Where a line holds the word "permitted", copy it from the records.

** Opening GIVEN DATA block **

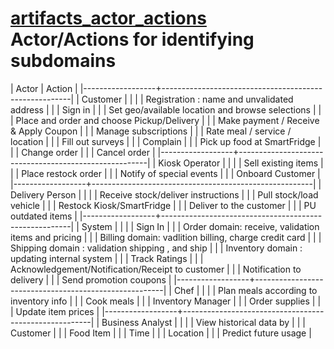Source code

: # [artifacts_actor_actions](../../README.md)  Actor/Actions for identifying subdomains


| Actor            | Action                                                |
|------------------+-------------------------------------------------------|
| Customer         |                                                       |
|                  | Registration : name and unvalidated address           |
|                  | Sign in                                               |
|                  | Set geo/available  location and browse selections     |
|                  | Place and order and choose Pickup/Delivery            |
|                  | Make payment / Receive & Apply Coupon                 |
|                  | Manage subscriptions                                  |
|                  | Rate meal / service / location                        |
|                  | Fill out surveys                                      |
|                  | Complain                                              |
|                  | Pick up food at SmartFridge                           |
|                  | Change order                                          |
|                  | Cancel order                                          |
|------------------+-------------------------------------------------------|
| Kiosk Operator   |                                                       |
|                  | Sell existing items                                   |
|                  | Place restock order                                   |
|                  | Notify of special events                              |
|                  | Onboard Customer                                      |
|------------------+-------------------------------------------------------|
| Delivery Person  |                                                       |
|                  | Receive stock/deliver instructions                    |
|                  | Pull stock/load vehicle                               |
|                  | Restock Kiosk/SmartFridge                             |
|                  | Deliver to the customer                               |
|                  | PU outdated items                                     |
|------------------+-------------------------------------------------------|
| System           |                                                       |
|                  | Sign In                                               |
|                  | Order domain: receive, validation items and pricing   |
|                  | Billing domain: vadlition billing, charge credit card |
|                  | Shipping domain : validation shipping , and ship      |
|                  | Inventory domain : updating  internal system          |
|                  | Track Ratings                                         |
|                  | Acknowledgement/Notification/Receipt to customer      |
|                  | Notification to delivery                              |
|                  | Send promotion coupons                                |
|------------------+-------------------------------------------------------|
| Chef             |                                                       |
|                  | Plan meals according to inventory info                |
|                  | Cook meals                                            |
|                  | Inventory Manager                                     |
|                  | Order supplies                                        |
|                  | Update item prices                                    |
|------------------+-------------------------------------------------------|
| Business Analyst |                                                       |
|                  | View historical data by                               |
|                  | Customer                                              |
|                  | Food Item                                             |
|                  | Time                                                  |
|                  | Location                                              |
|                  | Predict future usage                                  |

** Closing GIVEN DATA block **
** Opening GIVEN DATA block **

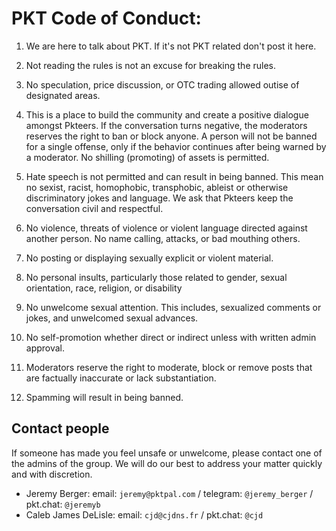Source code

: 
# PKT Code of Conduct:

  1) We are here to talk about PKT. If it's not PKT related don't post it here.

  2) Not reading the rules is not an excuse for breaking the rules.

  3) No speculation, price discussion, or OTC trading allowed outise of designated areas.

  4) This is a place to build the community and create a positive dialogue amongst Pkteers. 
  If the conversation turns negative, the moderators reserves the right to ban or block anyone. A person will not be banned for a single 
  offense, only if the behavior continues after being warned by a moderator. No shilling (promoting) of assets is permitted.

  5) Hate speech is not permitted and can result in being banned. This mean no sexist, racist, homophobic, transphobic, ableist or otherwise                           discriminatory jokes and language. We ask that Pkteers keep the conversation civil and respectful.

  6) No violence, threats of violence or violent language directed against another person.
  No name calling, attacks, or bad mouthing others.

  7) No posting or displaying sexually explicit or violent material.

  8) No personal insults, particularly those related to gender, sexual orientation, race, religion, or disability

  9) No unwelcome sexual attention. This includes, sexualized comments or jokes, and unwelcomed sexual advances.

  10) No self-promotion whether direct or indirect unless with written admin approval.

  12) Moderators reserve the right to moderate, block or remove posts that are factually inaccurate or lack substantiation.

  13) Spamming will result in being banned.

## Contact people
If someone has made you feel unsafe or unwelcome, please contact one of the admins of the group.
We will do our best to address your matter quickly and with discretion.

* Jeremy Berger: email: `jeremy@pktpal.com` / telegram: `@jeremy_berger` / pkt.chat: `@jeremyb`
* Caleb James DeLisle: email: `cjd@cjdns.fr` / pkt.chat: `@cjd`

** Closing GIVEN DATA block **

**ANSWER SPACE**
  offense, only if the behavior continues after being warned by a moderator. No shilling (promoting) of assets is permitted.
  5) Hate speech is not permitted and can result in being banned. This mean no sexist, racist, homophobic, transphobic, ableist or otherwise                           discriminatory jokes and language. We ask that Pkteers keep the conversation civil and respectful.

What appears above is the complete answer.